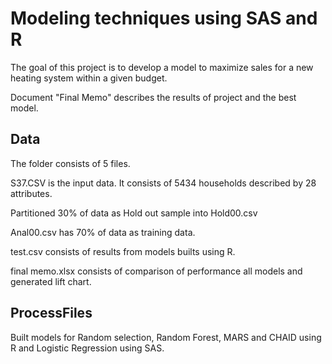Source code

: # Modeling techniques using SAS and R

The goal of this project is to develop a model to maximize sales for a new heating system within a given budget.

Document "Final Memo" describes the results of project and the best model. 

## Data
The folder consists of 5 files.

S37.CSV is the input data. It consists of 5434 households described by 28 attributes.

Partitioned 30% of data as Hold out sample into Hold00.csv

Anal00.csv has 70% of data as training data.

test.csv consists of results from models builts using R.

final memo.xlsx consists of comparison of performance all models and generated lift chart.

## ProcessFiles
Built models for Random selection, Random Forest, MARS and CHAID using R and Logistic Regression using SAS.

-=-=-=-=-

Within the listing above, tally the lines where the word "project" occurs and write only the total.

2